- **Required work**:
A single number is needed: how many lines of the data below contain "down".

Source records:
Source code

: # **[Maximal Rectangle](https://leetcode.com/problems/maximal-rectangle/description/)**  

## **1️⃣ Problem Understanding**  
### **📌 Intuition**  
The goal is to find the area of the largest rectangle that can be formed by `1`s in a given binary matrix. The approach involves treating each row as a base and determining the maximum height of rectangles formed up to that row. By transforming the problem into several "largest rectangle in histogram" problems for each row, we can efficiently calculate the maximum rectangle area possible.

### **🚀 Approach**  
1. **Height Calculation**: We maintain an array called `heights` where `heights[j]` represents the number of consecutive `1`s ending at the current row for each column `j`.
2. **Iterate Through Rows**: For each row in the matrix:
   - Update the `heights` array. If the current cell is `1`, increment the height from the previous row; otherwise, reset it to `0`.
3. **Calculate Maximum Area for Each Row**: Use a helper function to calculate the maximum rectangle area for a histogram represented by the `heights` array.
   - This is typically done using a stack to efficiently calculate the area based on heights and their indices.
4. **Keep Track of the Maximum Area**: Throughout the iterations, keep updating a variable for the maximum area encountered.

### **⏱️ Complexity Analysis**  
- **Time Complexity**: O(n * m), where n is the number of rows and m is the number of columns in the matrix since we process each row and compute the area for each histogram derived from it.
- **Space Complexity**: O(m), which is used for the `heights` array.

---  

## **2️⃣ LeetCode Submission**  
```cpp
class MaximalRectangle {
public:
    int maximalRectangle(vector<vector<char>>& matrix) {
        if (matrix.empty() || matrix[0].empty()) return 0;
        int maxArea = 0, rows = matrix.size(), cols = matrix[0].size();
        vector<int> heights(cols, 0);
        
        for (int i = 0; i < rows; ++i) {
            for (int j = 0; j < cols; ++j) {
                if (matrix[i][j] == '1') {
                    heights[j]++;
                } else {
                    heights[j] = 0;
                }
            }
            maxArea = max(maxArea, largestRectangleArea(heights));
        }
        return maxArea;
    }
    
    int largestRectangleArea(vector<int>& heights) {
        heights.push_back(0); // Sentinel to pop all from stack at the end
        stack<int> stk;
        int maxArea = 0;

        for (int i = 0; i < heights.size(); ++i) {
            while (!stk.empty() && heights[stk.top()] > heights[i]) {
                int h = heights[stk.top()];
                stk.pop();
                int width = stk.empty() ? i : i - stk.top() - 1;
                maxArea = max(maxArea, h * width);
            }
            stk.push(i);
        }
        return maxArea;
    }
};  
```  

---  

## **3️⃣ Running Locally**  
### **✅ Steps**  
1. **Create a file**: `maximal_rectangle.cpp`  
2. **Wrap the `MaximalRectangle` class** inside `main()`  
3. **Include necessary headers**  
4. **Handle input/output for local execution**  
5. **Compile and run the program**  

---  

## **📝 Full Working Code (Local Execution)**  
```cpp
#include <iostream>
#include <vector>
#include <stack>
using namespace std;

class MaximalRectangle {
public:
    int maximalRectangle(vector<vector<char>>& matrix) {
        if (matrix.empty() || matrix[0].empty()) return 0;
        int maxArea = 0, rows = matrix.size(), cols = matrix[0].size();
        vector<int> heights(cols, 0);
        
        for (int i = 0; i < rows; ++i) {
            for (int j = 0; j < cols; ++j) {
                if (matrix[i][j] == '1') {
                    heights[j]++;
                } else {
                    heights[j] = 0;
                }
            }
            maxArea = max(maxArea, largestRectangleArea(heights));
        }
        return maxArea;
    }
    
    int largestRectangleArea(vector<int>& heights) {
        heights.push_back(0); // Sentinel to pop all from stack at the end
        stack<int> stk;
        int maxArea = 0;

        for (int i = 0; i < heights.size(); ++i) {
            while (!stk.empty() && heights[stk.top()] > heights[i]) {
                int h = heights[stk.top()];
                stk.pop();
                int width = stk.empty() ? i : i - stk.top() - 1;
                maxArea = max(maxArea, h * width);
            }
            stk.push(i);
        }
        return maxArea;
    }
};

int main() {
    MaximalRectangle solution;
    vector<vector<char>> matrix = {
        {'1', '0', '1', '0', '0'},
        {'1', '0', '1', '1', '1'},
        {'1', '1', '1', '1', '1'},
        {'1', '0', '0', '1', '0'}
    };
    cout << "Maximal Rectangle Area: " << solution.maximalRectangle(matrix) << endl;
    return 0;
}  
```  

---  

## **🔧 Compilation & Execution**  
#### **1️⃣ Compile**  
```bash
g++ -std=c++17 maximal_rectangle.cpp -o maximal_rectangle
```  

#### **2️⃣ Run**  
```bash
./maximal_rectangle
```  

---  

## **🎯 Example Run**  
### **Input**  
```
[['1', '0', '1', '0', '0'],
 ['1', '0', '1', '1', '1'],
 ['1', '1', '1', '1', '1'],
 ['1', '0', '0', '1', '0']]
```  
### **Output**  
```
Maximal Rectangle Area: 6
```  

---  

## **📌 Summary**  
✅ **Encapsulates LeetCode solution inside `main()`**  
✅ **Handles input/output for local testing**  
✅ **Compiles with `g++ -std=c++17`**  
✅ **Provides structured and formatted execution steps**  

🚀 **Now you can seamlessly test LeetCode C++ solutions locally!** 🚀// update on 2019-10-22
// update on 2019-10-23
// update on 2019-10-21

...

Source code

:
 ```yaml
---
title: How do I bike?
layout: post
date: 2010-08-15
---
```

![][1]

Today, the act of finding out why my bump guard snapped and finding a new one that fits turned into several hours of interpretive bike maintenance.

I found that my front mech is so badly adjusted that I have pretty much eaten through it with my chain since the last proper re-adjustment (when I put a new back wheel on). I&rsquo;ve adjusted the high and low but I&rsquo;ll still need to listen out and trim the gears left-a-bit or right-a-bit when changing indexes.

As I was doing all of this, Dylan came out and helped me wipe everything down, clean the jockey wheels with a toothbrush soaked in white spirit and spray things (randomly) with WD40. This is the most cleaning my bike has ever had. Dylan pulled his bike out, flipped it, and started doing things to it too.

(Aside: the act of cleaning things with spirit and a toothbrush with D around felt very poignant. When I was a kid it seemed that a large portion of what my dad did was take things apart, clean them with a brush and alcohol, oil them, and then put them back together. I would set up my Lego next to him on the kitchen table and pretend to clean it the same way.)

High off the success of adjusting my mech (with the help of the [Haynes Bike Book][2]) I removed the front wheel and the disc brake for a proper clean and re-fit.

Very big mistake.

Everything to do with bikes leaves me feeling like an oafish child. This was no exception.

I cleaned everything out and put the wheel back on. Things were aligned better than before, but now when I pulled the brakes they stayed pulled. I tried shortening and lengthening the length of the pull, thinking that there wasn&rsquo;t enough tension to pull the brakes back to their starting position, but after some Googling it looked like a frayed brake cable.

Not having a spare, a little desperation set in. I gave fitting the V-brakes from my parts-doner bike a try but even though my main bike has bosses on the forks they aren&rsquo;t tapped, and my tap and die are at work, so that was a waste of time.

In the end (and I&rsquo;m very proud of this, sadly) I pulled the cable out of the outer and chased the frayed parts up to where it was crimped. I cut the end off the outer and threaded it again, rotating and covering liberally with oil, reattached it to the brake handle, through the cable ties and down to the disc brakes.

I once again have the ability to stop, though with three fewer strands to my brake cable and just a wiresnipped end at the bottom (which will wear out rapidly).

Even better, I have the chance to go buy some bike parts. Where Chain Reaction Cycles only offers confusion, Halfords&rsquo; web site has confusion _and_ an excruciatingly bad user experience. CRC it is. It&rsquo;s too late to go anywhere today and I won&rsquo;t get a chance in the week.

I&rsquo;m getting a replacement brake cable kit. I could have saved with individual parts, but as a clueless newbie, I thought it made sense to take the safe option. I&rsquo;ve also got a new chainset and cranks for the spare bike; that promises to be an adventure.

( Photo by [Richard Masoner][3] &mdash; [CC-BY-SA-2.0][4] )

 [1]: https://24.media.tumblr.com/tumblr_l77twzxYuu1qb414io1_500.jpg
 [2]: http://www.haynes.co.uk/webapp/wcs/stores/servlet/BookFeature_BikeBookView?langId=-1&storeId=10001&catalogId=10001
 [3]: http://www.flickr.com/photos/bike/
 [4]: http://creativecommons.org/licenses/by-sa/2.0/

- **Response box**:
2